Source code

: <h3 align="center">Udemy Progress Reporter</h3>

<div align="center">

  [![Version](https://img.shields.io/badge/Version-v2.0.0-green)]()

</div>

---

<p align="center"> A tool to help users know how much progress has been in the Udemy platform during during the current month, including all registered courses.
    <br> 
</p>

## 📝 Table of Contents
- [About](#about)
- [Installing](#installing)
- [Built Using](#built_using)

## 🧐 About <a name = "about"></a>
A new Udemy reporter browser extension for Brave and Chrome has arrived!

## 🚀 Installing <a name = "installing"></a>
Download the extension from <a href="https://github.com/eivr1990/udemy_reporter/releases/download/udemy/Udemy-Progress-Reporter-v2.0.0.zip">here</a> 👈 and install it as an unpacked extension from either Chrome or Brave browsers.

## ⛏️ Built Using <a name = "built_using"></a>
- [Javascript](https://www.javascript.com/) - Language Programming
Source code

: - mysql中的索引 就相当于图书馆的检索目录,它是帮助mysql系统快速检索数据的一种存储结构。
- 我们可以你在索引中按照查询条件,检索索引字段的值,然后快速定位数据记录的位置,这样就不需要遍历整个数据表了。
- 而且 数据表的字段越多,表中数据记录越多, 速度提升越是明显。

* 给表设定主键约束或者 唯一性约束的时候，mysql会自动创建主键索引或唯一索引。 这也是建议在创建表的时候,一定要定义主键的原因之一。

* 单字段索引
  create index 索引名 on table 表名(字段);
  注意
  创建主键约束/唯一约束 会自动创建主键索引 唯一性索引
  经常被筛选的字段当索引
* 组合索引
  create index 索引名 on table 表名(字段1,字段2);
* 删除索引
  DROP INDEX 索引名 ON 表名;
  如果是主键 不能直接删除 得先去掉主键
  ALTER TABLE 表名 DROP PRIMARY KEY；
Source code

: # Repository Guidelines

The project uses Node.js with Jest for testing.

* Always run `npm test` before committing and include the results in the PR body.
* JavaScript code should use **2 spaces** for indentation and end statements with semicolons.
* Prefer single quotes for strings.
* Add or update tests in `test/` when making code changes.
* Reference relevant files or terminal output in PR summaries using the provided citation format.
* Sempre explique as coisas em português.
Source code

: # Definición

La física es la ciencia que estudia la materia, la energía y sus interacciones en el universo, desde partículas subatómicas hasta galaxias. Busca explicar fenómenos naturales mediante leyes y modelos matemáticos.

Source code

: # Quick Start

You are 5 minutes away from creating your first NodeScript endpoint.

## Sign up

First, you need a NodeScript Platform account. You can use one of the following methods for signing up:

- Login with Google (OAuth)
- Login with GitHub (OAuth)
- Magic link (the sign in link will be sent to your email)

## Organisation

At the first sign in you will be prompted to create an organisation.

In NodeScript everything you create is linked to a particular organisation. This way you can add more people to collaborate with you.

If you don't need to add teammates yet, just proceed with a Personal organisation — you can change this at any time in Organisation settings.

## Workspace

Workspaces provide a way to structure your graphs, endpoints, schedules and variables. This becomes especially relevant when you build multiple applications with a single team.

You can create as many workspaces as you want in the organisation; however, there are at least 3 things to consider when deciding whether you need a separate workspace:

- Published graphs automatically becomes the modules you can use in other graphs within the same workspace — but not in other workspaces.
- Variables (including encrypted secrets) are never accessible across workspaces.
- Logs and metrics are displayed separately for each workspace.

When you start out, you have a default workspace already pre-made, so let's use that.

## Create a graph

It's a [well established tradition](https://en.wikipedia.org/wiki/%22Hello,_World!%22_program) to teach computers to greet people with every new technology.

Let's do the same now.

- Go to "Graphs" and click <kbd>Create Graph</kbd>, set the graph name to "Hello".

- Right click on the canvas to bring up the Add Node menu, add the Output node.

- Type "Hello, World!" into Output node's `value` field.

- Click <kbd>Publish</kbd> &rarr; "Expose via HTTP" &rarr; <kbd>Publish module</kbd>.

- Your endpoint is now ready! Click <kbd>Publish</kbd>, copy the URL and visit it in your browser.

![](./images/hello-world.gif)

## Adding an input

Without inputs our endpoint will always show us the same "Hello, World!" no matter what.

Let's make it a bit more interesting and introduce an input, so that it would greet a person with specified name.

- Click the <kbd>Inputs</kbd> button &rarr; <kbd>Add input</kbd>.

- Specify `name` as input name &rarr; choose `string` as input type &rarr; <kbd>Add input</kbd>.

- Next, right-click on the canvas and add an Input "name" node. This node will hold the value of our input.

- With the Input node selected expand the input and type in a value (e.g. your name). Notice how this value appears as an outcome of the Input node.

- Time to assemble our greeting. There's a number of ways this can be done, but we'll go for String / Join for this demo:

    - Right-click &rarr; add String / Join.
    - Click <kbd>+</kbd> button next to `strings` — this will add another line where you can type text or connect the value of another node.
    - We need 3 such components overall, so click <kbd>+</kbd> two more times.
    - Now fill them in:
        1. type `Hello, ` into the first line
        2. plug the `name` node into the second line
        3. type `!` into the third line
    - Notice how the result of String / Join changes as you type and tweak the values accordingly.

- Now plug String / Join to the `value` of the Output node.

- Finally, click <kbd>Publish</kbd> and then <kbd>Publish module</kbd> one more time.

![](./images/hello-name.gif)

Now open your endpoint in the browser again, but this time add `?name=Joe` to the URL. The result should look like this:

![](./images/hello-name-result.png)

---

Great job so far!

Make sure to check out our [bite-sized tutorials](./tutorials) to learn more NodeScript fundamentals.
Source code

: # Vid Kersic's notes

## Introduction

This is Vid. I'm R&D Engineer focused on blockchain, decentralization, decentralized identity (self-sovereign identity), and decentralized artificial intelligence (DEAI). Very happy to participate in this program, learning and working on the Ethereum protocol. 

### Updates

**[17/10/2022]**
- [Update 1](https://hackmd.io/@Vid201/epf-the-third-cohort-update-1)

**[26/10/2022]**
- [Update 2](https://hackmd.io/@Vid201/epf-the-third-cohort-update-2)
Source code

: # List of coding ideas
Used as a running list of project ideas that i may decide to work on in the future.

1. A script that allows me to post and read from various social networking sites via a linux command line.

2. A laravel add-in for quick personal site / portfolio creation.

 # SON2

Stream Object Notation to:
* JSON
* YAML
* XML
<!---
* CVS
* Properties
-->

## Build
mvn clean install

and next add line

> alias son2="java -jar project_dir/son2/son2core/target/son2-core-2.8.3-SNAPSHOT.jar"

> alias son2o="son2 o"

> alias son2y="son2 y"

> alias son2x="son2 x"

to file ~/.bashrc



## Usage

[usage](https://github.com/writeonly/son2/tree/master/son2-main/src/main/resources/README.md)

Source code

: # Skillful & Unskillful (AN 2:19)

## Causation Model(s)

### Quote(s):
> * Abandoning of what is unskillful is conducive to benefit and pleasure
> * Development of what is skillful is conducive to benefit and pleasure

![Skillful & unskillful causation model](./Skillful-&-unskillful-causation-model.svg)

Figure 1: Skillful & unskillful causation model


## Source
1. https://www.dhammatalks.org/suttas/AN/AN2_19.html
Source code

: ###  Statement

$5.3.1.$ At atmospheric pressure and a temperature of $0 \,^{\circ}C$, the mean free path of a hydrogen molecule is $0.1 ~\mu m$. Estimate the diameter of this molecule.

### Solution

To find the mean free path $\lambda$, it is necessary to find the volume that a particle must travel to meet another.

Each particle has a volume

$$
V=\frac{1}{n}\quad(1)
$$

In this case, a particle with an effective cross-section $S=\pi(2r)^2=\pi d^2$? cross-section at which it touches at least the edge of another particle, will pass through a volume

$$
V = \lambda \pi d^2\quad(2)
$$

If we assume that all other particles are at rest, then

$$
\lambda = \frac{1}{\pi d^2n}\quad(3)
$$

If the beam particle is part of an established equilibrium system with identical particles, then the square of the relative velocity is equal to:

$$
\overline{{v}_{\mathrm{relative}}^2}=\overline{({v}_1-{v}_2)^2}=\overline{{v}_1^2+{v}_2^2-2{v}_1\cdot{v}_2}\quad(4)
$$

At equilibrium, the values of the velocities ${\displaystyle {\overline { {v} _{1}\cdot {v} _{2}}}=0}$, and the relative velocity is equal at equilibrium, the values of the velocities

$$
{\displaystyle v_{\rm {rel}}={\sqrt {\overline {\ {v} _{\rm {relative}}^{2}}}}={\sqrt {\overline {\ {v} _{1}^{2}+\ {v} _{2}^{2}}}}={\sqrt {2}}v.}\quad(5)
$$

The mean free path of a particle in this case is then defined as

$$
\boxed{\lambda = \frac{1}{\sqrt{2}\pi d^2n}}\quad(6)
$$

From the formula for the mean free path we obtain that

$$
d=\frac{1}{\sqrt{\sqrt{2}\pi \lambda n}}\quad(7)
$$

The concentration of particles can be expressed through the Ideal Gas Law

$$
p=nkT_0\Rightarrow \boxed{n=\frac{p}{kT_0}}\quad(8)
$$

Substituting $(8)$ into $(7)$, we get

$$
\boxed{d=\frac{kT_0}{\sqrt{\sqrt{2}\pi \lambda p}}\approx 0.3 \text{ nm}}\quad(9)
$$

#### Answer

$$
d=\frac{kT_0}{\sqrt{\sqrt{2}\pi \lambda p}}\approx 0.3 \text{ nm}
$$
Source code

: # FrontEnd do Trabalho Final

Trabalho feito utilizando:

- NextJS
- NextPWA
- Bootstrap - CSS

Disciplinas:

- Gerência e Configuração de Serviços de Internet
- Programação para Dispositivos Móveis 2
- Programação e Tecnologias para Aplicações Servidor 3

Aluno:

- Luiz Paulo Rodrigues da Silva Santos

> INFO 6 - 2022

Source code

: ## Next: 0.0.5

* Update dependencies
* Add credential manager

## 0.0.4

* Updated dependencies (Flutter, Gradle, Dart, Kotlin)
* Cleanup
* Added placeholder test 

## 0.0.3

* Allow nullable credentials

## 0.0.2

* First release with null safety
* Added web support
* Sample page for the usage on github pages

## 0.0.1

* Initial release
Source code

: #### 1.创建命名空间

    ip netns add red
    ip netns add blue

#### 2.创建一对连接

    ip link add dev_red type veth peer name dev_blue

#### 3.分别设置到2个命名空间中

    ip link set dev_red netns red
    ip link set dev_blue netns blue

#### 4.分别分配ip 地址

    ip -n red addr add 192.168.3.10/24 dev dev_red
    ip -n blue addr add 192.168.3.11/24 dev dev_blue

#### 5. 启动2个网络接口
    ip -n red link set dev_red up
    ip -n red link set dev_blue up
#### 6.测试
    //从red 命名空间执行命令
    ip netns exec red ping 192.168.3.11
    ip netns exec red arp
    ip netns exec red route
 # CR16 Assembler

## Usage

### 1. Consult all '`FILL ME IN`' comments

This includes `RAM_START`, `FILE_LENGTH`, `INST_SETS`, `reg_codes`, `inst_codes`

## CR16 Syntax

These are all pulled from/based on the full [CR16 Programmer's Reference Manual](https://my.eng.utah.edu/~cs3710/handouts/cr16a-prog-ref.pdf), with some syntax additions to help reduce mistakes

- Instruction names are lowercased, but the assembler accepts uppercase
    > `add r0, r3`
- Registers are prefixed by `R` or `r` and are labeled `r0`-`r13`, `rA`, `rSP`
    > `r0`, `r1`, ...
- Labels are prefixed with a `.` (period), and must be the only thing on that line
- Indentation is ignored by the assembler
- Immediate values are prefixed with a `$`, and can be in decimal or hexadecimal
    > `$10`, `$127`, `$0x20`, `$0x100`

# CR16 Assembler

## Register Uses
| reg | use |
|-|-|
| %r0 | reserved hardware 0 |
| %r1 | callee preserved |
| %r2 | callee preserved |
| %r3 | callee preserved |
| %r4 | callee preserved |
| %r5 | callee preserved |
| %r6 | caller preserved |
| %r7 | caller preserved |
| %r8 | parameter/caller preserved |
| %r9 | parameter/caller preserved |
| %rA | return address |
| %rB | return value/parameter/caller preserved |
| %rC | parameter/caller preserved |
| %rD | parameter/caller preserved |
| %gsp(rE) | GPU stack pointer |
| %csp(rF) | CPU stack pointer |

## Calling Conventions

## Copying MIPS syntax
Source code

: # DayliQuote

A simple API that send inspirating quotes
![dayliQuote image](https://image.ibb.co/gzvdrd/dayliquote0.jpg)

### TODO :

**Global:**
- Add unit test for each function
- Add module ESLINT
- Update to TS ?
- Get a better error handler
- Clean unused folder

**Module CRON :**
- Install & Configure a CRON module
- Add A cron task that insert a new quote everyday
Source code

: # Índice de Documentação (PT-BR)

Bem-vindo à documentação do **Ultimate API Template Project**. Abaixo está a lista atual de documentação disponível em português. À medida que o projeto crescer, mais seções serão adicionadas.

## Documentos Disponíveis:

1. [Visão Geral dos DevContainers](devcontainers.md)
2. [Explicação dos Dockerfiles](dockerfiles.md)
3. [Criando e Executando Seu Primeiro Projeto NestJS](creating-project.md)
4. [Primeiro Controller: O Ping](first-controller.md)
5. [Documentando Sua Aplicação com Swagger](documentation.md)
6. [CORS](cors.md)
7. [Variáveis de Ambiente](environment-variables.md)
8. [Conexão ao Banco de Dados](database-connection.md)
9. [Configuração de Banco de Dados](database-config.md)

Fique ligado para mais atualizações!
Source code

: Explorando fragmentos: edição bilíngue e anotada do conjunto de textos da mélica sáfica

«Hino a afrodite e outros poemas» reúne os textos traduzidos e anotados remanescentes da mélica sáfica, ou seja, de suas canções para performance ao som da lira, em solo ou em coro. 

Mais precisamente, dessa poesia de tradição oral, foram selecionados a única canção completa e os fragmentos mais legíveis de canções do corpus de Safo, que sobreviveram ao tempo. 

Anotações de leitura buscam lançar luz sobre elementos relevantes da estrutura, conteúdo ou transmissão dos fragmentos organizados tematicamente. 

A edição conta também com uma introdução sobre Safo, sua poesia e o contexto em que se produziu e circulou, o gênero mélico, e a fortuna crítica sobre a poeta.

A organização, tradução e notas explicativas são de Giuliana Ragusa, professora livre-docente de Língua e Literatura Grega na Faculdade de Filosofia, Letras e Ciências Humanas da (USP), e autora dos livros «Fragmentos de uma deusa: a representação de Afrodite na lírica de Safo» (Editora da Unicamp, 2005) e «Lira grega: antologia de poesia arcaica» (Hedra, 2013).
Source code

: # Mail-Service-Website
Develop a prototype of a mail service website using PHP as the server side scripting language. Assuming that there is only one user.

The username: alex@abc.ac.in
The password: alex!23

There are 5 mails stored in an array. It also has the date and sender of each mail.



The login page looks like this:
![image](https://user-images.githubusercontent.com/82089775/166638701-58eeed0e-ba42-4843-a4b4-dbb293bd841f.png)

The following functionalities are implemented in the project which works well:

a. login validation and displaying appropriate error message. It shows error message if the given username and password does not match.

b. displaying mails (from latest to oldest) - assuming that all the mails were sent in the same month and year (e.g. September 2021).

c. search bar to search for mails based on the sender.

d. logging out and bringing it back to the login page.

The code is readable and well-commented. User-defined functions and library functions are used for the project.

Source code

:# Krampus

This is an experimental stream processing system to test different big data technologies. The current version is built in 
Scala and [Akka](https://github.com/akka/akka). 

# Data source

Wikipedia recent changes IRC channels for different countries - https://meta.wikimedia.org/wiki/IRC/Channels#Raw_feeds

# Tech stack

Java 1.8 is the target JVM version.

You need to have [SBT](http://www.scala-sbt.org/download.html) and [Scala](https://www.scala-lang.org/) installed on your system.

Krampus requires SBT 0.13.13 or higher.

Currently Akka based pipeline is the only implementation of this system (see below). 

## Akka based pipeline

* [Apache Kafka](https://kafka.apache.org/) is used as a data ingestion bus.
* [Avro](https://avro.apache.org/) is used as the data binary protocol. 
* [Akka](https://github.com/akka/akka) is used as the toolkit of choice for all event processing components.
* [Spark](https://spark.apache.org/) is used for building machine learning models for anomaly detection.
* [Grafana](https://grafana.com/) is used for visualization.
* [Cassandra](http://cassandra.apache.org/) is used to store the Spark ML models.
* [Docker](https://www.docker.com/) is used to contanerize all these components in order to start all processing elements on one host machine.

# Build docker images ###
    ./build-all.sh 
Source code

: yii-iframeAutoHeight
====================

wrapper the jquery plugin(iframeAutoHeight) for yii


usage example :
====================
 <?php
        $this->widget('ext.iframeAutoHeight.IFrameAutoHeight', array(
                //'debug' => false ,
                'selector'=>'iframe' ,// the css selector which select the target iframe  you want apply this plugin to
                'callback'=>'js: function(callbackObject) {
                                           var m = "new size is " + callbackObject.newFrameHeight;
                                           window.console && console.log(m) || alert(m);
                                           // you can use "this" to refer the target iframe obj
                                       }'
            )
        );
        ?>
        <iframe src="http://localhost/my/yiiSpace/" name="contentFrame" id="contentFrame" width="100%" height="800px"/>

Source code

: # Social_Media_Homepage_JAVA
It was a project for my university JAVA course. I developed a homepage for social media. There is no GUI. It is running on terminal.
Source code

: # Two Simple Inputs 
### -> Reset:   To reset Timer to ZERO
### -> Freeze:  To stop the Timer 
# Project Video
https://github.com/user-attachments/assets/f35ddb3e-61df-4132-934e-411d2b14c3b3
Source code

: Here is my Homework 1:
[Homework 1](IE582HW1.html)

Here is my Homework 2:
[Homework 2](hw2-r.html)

--------------------------------

Required work: Starting at the line above that contains "- Login with GitHub (OAuth)", write out each line exactly until the line that contains "## Workspace" has been written, and stop there.

Your response:
- Login with GitHub (OAuth)
- Magic link (the sign in link will be sent to your email)

## Organisation

At the first sign in you will be prompted to create an organisation.

In NodeScript everything you create is linked to a particular organisation. This way you can add more people to collaborate with you.

If you don't need to add teammates yet, just proceed with a Personal organisation — you can change this at any time in Organisation settings.

## Workspace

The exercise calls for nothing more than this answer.